Pour Nietzsche, — qui est un autre pôle de la pensée, et Dieu sait qu'il est considérable —, le mal suprême, c'est la méconnaissance de la puissance créatrice inépuisable de l'homme. Il a défendu cela avec une passion magnifique, et il s'est heurté au christianisme avec une haine insurmontable parce qu'il l'accusait précisément de préconiser une morale d'esclaves où l'homme est soumis à un Dieu qui viole son autonomie. Kant, le grand philosophe de la fin du XVIIIe siècle, nous fournit un jalon considérable parce qu'il a saisi d'une manière extrêmement profonde où gît, où se situe ce bien absolu auquel le mal et le mal moral en particulier s'oppose. C'est Kant qui a dit ce mot que vous savez par cœur « Agis de manière à traiter toujours l'humanité soit dans ta personne soit dans celle d'autrui comme une fin, et jamais comme un moyen ». C'est une des plus grandes paroles qui ait jamais été dite par un philosophe, une des plus simples et des plus claires.
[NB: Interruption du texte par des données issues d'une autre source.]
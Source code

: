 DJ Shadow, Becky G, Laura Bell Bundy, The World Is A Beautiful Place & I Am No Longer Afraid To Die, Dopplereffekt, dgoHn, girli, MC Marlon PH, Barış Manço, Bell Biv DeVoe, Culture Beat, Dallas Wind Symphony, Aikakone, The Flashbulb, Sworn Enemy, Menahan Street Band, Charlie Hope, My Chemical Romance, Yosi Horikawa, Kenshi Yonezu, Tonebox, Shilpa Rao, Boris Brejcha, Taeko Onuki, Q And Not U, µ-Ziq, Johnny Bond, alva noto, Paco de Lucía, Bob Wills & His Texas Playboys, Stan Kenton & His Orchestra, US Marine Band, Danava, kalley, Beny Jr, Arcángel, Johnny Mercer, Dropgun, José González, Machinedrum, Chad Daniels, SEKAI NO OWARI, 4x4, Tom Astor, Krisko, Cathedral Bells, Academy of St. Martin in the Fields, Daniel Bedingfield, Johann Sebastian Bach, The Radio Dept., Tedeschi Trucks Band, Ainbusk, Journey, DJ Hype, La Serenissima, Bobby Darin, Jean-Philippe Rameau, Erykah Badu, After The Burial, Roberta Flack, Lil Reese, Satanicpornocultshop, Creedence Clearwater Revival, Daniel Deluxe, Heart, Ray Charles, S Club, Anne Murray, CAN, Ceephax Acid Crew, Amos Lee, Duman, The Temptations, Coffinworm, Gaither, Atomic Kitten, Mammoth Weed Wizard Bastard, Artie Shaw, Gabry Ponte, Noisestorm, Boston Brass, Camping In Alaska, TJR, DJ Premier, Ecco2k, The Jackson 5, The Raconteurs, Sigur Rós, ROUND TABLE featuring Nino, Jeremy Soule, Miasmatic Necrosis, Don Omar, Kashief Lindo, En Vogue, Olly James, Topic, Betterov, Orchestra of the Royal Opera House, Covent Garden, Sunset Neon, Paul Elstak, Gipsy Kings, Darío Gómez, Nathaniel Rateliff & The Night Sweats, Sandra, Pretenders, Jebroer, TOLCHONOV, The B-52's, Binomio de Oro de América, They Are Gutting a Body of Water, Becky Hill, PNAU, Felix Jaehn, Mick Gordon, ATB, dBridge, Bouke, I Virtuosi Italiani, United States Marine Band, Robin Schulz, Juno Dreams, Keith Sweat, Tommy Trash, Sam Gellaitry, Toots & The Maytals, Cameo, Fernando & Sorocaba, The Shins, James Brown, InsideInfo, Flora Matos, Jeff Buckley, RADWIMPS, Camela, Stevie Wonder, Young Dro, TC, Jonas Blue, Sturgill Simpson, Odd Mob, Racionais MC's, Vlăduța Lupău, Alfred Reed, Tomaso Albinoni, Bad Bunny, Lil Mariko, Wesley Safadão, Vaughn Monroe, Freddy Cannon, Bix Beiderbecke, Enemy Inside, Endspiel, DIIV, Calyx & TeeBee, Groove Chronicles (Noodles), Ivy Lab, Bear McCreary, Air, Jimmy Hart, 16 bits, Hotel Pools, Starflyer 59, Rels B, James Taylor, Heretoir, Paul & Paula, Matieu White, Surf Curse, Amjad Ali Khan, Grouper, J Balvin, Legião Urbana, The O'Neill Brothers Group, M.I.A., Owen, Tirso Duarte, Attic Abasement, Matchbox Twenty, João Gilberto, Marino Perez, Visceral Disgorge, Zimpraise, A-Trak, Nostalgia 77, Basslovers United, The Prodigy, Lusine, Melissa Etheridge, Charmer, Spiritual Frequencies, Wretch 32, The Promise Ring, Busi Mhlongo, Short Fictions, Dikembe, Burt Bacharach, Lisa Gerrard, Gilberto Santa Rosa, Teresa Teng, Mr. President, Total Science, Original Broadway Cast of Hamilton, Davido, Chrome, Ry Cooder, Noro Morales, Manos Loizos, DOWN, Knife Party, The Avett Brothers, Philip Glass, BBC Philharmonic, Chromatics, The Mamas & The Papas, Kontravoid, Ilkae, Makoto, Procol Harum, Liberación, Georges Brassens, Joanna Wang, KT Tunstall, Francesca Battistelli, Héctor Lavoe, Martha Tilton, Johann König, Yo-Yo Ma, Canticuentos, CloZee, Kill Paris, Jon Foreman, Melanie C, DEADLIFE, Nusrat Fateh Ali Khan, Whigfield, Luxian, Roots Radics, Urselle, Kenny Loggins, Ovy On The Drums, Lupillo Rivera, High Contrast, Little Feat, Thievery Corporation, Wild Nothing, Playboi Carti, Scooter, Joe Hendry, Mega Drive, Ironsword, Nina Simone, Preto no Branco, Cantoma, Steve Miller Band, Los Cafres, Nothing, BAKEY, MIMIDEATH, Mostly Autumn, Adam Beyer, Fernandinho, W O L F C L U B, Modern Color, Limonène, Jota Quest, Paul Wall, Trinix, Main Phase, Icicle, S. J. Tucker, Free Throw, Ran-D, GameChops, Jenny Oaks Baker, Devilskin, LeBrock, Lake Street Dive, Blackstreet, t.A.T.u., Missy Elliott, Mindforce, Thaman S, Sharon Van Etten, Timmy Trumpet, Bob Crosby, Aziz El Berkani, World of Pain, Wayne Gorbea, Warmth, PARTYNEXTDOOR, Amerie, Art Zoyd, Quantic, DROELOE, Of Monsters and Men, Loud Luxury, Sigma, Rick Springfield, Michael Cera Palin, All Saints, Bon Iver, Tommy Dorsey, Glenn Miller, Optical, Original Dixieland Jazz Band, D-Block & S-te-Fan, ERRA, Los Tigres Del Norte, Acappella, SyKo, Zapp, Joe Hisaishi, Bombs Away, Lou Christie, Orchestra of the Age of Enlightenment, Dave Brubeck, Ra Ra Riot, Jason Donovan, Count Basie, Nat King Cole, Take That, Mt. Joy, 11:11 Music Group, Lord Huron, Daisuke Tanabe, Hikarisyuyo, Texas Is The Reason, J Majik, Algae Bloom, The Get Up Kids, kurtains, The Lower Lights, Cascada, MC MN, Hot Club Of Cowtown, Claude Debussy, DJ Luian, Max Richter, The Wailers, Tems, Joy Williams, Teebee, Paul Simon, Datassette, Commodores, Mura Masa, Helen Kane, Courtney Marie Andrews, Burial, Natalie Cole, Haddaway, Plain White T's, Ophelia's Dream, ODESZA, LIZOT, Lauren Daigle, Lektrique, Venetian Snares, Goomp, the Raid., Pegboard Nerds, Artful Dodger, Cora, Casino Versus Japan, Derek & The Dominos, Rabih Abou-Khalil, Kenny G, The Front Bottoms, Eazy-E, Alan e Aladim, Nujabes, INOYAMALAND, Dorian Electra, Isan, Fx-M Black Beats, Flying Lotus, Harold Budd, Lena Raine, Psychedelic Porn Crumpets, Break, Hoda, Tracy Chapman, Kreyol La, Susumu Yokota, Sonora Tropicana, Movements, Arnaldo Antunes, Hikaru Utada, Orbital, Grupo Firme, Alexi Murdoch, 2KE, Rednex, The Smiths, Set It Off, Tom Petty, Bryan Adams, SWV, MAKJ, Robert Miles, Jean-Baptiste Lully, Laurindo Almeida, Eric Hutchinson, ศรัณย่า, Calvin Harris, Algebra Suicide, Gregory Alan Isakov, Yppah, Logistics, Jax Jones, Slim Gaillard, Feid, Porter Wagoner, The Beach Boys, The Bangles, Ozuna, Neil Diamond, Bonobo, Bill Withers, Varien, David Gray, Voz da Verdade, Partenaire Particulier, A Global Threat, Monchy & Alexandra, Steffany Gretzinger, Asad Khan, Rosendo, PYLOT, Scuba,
La grandeur de l'homme c'est d'être une fin et cela vaut de chacun : chacun est une fin, c'est-à-dire, chacun donne par son existence un sens à l'univers ; chacun représente un bien universel, chacun donc doit être reconnu comme la source possible de ce bien universel ; et le mal suprême, dans cette perspective, c'est justement de méconnaître que chaque personne est une fin.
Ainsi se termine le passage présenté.